WHITE: (As Carmen "Carmy" Berzatto) That's not what I said, OK? I was just trying to be honest.

ROSS-BACHRACH: (As Richard "Richie" Jerimovich) You ran away from it.

WHITE: (As Carmen "Carmy" Berzatto) I didn't know how to respond...

ROSS-BACHRACH: (As Richard "Richie" Jerimovich) It's fine.

WHITE: (As Carmen "Carmy" Berzatto) ...To all the crazy [expletive] you're saying to me.

ROSS-BACHRACH: (As Richard "Richie" Jerimovich) Non-negotiables - you need to do some negotiating with yourself.

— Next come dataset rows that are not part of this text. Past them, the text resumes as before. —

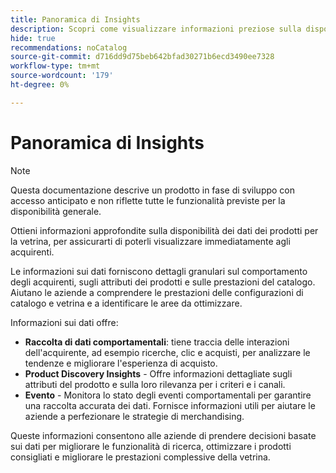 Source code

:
 ```yaml
---
title: Panoramica di Insights
description: Scopri come visualizzare informazioni preziose sulla disponibilità di dati di prodotto per la vetrina, per assicurarti che possano essere rapidamente visualizzati agli acquirenti.
hide: true
recommendations: noCatalog
source-git-commit: d716dd9d75beb642bfad30271b6ecd3490ee7328
workflow-type: tm+mt
source-wordcount: '179'
ht-degree: 0%

---
```


# Panoramica di Insights

>[!NOTE]
>
>Questa documentazione descrive un prodotto in fase di sviluppo con accesso anticipato e non riflette tutte le funzionalità previste per la disponibilità generale.

Ottieni informazioni approfondite sulla disponibilità dei dati dei prodotti per la vetrina, per assicurarti di poterli visualizzare immediatamente agli acquirenti.

Le informazioni sui dati forniscono dettagli granulari sul comportamento degli acquirenti, sugli attributi dei prodotti e sulle prestazioni del catalogo. Aiutano le aziende a comprendere le prestazioni delle configurazioni di catalogo e vetrina e a identificare le aree da ottimizzare.

Informazioni sui dati offre:

- **Raccolta di dati comportamentali**: tiene traccia delle interazioni dell&#39;acquirente, ad esempio ricerche, clic e acquisti, per analizzare le tendenze e migliorare l&#39;esperienza di acquisto.
- **Product Discovery Insights** - Offre informazioni dettagliate sugli attributi del prodotto e sulla loro rilevanza per i criteri e i canali.
- **Evento** - Monitora lo stato degli eventi comportamentali per garantire una raccolta accurata dei dati. Fornisce informazioni utili per aiutare le aziende a perfezionare le strategie di merchandising.

Queste informazioni consentono alle aziende di prendere decisioni basate sui dati per migliorare le funzionalità di ricerca, ottimizzare i prodotti consigliati e migliorare le prestazioni complessive della vetrina. &#x200B;
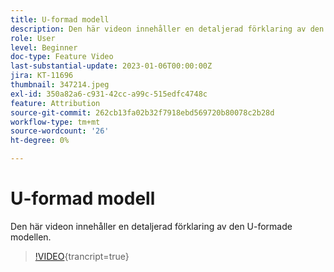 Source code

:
 ```yaml
---
title: U-formad modell
description: Den här videon innehåller en detaljerad förklaring av den U-formade modellen.
role: User
level: Beginner
doc-type: Feature Video
last-substantial-update: 2023-01-06T00:00:00Z
jira: KT-11696
thumbnail: 347214.jpeg
exl-id: 350a82a6-c931-42cc-a99c-515edfc4748c
feature: Attribution
source-git-commit: 262cb13fa02b32f7918ebd569720b80078c2b28d
workflow-type: tm+mt
source-wordcount: '26'
ht-degree: 0%

---
```


# U-formad modell

Den här videon innehåller en detaljerad förklaring av den U-formade modellen.

>[!VIDEO](https://video.tv.adobe.com/v/347214/?learn=on){trancript=true}
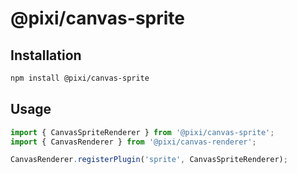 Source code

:# @pixi/canvas-sprite

## Installation

```bash
npm install @pixi/canvas-sprite
```

## Usage

```js
import { CanvasSpriteRenderer } from '@pixi/canvas-sprite';
import { CanvasRenderer } from '@pixi/canvas-renderer';

CanvasRenderer.registerPlugin('sprite', CanvasSpriteRenderer);
``` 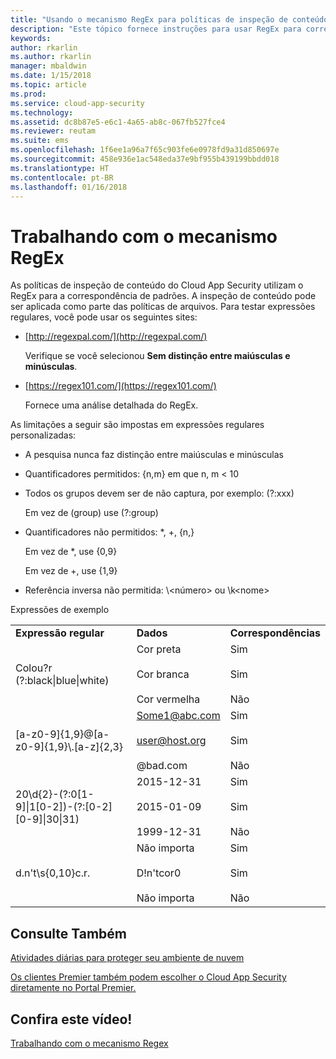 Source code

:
 ```yaml
---
title: "Usando o mecanismo RegEx para políticas de inspeção de conteúdo | Microsoft Docs"
description: "Este tópico fornece instruções para usar RegEx para correspondência de padrão de políticas do Cloud App Security."
keywords: 
author: rkarlin
ms.author: rkarlin
manager: mbaldwin
ms.date: 1/15/2018
ms.topic: article
ms.prod: 
ms.service: cloud-app-security
ms.technology: 
ms.assetid: dc8b87e5-e6c1-4a65-ab8c-067fb527fce4
ms.reviewer: reutam
ms.suite: ems
ms.openlocfilehash: 1f6ee1a96a7f65c903fe6e0978fd9a31d850697e
ms.sourcegitcommit: 458e936e1ac548eda37e9bf955b439199bbdd018
ms.translationtype: HT
ms.contentlocale: pt-BR
ms.lasthandoff: 01/16/2018
---
```

# <a name="working-with-the-regex-engine"></a>Trabalhando com o mecanismo RegEx
 
As políticas de inspeção de conteúdo do Cloud App Security utilizam o RegEx para a correspondência de padrões. A inspeção de conteúdo pode ser aplicada como parte das políticas de arquivos. Para testar expressões regulares, você pode usar os seguintes sites:  
  
-   [http://regexpal.com/](http://regexpal.com/)  
  
     Verifique se você selecionou **Sem distinção entre maiúsculas e minúsculas**.  
  
-   [https://regex101.com/](https://regex101.com/)  
  
     Fornece uma análise detalhada do RegEx.  
  
As limitações a seguir são impostas em expressões regulares personalizadas:  
  
-   A pesquisa nunca faz distinção entre maiúsculas e minúsculas  
   
-   Quantificadores permitidos: {n,m} em que n, m < 10  
  
-   Todos os grupos devem ser de não captura, por exemplo: (?:xxx)  
  
     Em vez de (group) use (?:group)  
  
-   Quantificadores não permitidos: *, +, {n,}  
  
     Em vez de *, use {0,9}  
  
     Em vez de +, use {1,9}  
  
-   Referência inversa não permitida: \\<número\> ou \k\<nome>  
  
Expressões de exemplo  
  
||||  
|-|-|-|  
|**Expressão regular**|**Dados**|**Correspondências**|  
|Colou?r (?:black&#124;blue&#124;white)|Cor preta<br /><br /> Cor branca<br /><br /> Cor vermelha|Sim<br /><br /> Sim<br /><br /> Não|  
|[a-z0-9]{1,9}@[a-z0-9]{1,9}\\.[a-z]{2,3}|Some1@abc.com<br /><br /> user@host.org<br /><br /> @bad.com|Sim<br /><br /> Sim<br /><br /> Não|  
|20\d{2}-(?:0[1-9]&#124;1[0-2])-(?:[0-2][0-9]&#124;30&#124;31)|2015-12-31<br /><br /> 2015-01-09<br /><br /> 1999-12-31|Sim<br /><br /> Sim<br /><br /> Não|  
|d.n't\s{0,10}c.r.|Não importa<br /><br /> D!n'tcor0<br /><br /> Não importa|Sim<br /><br /> Sim<br /><br /> Não|  
 

## <a name="see-also"></a>Consulte Também  
[Atividades diárias para proteger seu ambiente de nuvem](daily-activities-to-protect-your-cloud-environment.md)   

[Os clientes Premier também podem escolher o Cloud App Security diretamente no Portal Premier.](https://premier.microsoft.com/)  
  

## <a name="check-out-this-video"></a>Confira este vídeo!
[Trabalhando com o mecanismo Regex](https://channel9.msdn.com/Shows/Microsoft-Security/Microsoft-Cloud-App-Security-Working-with-the-Regex-Engine)     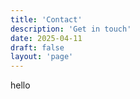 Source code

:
 ```yaml
---
title: 'Contact'
description: 'Get in touch'
date: 2025-04-11
draft: false
layout: 'page'
---
```



hello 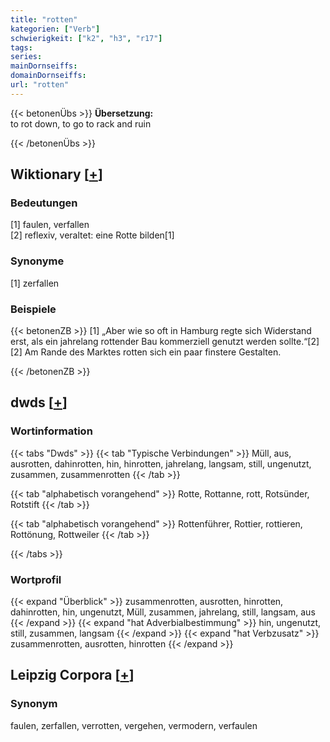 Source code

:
 ```yaml
---
title: "rotten"
kategorien: ["Verb"]
schwierigkeit: ["k2", "h3", "r17"]
tags:
series:
mainDornseiffs:
domainDornseiffs:
url: "rotten"
---
```


{{< betonenÜbs >}}
**Übersetzung:**  
to rot down, to go to rack and ruin  
  
{{< /betonenÜbs >}}

## Wiktionary [[+](https://de.wiktionary.org/wiki/rotten)]

### Bedeutungen
[1] faulen, verfallen  
[2] reflexiv, veraltet: eine Rotte bilden[1]  

### Synonyme
[1] zerfallen  

### Beispiele
{{< betonenZB >}}
[1] „Aber wie so oft in Hamburg regte sich Widerstand erst, als ein jahrelang rottender Bau kommerziell genutzt werden sollte.“[2]  
[2] Am Rande des Marktes rotten sich ein paar finstere Gestalten.  

{{< /betonenZB >}}


## dwds [[+](https://www.dwds.de/wb/rotten)]

### Wortinformation
{{< tabs "Dwds" >}}
{{< tab "Typische Verbindungen" >}}
Müll, aus, ausrotten, dahinrotten, hin, hinrotten, jahrelang, langsam, still, ungenutzt, zusammen, zusammenrotten
{{< /tab >}}

{{< tab "alphabetisch vorangehend" >}}
Rotte, Rottanne, rott, Rotsünder, Rotstift
{{< /tab >}}

{{< tab "alphabetisch vorangehend" >}}
Rottenführer, Rottier, rottieren, Rottönung, Rottweiler
{{< /tab >}}

{{< /tabs >}}

### Wortprofil
{{< expand "Überblick" >}} zusammenrotten, ausrotten, hinrotten, dahinrotten, hin, ungenutzt, Müll, zusammen, jahrelang, still, langsam, aus {{< /expand >}}
{{< expand "hat Adverbialbestimmung" >}} hin, ungenutzt, still, zusammen, langsam {{< /expand >}}
{{< expand "hat Verbzusatz" >}} zusammenrotten, ausrotten, hinrotten {{< /expand >}}

## Leipzig Corpora [[+](https://corpora.uni-leipzig.de/en/res?word=rotten&corpusId=deu_newscrawl-public_2018)]


### Synonym
faulen, zerfallen, verrotten, vergehen, vermodern, verfaulen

WHITE: (As Carmen "Carmy" Berzatto) Oh, yeah? You tell me.

UNIDENTIFIED ACTOR #1: (As character) I don't like this.

ROSS-BACHRACH: (As Richard "Richie" Jerimovich) Changing the menu every day.

AYO EDEBIRI: (As Sydney Adamu) It's bad. That's really bad.

ROSS-BACHRACH: (As Richard "Richie" Jerimovich) To me, that sounds a little bit like running away.

WHITE: (As Carmen "Carmy" Berzatto) OK.

UNIDENTIFIED ACTOR #2: (As character) Has anybody checked in on Marcus yet, or...

UNIDENTIFIED ACTOR #3: (As character) Yeah, I tried.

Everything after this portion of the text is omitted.